However, the scripts expect a full input path for all files, in order to work. Hence, if we have graph_file.txt.gz under /user/<user_name>, we will need to provide it from the command line as:
hdfs:///user/<user_name>/graph_file.txt.gz
ΝΟΤΕ: spark is faster when it loads data from a directory containing partitioned files. Hence, it is advised to have the graph split in many smaller parts (e.g., equan to the suggested number of partitions in the cluster - 7680 on openaire's IIS) and have it in a golder e.g., /user/<user_name>/path/to/graph_input_folder/
The graph input files expected by all ranking scripts are all expected to be in KanellosTM format. Each line of this format consists of the following tab-separated columns:
<paper_id> < <comma_separated_list_of_referenced_papers | <num_referenced_papers> | initial_paper_score > <previous_score> <publication_year>
NOTE: Since we provide a comma separated list of referenced papers, no paper id should include the character ",". So far we have dealt with this by replacing "," with the string "comma_char", then running the ranking, and after finishing, replacing "comma_char", again with ",". The same holds for the tab character, which is used to separate the input columns.
NOTE2: When a paper has no references, then the comma separated list of reference papers is the string "0" and the same holds for the number of referenced_papers.
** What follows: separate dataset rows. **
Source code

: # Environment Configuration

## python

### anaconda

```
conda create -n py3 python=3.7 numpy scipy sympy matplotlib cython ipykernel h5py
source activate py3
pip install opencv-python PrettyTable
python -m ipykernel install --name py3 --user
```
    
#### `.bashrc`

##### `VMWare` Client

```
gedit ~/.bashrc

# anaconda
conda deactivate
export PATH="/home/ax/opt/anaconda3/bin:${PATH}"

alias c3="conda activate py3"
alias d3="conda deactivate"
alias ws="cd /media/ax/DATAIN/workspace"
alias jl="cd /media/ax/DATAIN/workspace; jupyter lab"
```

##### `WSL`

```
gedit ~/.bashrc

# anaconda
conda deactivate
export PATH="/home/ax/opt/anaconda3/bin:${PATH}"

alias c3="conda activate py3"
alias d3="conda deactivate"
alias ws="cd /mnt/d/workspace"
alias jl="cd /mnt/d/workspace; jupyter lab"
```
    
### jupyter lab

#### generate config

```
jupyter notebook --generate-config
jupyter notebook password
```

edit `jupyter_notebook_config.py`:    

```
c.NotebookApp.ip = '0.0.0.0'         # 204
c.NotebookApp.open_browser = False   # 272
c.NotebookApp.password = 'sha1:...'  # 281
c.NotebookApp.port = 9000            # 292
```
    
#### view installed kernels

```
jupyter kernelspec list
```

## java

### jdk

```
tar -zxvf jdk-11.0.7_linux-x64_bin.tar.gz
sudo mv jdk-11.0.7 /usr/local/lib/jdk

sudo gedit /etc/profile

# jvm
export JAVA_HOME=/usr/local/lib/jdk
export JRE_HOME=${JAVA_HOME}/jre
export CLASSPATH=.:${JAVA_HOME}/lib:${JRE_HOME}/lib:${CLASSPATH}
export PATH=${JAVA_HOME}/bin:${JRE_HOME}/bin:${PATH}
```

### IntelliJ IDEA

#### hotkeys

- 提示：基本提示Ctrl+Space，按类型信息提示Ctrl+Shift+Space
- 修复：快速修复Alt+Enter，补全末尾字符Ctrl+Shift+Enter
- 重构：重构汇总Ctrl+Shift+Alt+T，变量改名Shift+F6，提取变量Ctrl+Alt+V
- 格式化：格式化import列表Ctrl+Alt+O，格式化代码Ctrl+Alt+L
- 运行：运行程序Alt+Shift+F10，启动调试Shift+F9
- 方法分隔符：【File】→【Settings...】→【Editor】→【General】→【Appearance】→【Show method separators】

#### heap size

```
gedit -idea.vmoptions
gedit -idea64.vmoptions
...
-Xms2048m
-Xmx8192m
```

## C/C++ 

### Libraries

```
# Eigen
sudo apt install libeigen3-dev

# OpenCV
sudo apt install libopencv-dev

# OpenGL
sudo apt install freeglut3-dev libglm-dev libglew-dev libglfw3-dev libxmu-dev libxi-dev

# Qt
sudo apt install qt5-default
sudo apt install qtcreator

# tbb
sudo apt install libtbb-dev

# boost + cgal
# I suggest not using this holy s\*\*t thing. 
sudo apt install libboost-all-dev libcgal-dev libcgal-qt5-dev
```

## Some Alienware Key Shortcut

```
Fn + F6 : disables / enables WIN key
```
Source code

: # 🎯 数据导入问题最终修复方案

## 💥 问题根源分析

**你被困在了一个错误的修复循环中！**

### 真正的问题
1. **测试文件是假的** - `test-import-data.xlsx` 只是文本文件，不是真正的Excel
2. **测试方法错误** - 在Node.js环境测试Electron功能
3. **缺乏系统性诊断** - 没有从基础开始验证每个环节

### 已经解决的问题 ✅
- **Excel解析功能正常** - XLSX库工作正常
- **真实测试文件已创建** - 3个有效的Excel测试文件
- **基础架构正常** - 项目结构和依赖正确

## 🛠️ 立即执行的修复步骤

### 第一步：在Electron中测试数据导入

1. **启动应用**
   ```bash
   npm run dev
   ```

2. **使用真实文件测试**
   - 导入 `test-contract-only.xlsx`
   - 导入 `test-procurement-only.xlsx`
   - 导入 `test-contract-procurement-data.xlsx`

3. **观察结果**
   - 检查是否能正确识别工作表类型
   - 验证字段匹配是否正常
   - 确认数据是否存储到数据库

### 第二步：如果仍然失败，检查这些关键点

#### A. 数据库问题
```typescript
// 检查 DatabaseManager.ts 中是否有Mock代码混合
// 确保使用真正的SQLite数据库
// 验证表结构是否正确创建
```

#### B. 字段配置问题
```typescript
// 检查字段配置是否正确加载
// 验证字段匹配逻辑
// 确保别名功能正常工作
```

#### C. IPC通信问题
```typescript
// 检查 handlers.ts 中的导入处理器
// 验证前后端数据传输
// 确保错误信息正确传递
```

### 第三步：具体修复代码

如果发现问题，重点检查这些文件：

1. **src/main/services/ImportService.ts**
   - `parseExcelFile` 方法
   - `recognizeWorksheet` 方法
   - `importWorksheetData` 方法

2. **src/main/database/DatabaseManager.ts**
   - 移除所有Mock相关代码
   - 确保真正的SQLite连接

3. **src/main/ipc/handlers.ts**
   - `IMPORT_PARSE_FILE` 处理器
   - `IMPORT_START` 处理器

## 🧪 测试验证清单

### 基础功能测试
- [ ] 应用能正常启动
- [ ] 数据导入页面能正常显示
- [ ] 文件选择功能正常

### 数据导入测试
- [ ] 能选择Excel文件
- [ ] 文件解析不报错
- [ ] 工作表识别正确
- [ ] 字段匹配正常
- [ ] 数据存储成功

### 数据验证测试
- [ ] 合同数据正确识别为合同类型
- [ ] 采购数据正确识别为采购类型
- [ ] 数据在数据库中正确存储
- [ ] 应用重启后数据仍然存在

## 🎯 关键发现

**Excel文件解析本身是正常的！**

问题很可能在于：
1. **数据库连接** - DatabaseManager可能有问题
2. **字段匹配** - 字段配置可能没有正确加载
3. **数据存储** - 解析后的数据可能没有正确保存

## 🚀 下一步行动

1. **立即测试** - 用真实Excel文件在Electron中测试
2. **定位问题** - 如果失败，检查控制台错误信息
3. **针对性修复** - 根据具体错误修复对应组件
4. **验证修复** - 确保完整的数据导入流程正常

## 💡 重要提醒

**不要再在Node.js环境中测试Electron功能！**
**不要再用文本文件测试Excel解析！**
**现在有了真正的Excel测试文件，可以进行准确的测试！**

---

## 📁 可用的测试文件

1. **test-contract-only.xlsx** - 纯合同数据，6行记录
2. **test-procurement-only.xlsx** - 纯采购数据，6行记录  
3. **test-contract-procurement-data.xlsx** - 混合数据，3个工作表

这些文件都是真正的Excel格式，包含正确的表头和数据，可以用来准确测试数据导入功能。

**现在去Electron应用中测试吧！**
Due to some of the methods being iterative, some spark-computation specific parameters are required. Specifically, since particular dataframes are computed iteratively, we need to checkpoint them at each iteration. Checkpointing materializes a dataframe and truncates its computation history (which in iterative algorithms can lead to out of memory errors). The materialization can be done on the hdfs, or be performed in the local memory of the various nodes involved in the computations. Our implementation provides the option to choose one of these two modes throught he parameter checkpoint_mode. For very large graphs (e.g., Bip, openaire), materialization should be done on the hdfs, since data volatility will lead to the scripts failing. On smaller graphs (e.g., dblp) this can be done using local checkpointing. Naturally, checkpointing on hdfs is IO-heavy, and hence leads to slower execution, however our trials so far show that for large graphs (e.g., Bip), using local checkpointing leads to errors and failure.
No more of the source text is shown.